Your response must be made up of each line in the data below that contains the string "晚上不查寝".

▶ Data shown
+ + + + + + +

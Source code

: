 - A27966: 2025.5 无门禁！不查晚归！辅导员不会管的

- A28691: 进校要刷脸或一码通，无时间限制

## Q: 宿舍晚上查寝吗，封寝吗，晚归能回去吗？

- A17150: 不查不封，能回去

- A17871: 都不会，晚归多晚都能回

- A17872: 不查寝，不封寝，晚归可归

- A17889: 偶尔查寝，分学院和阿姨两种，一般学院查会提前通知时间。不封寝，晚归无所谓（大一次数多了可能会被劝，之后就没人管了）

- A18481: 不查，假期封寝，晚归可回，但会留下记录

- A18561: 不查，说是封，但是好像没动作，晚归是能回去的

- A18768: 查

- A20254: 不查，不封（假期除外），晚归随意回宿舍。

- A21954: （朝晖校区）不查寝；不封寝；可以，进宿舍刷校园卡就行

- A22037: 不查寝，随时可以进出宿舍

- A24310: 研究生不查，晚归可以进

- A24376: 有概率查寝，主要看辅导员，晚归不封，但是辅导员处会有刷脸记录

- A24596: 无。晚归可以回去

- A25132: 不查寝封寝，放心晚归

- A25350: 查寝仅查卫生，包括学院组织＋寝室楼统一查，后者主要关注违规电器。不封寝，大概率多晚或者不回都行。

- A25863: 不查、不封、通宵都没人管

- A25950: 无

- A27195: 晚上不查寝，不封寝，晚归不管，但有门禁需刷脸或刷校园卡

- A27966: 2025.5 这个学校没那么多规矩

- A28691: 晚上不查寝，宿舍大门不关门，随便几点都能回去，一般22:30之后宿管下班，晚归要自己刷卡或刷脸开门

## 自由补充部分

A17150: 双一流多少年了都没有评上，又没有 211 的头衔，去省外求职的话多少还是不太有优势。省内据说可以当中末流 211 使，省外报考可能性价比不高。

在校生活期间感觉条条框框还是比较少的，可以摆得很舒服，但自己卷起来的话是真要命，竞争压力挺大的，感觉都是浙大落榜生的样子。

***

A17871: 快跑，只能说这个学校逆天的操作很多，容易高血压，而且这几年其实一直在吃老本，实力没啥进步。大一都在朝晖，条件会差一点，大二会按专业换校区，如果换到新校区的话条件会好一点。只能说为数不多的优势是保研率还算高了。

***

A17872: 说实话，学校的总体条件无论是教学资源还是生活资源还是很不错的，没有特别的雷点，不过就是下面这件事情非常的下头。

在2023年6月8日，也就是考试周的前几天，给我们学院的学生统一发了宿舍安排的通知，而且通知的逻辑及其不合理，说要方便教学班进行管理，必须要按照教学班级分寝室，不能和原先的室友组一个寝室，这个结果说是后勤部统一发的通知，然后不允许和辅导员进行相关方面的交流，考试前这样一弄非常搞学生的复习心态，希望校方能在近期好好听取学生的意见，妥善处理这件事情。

+ + + + + + +

▶ Result for this exercise
- A27195: 晚上不查寝，不封寝，晚归不管，但有门禁需刷脸或刷校园卡
- A28691: 晚上不查寝，宿舍大门不关门，随便几点都能回去，一般22:30之后宿管下班，晚归要自己刷卡或刷脸开门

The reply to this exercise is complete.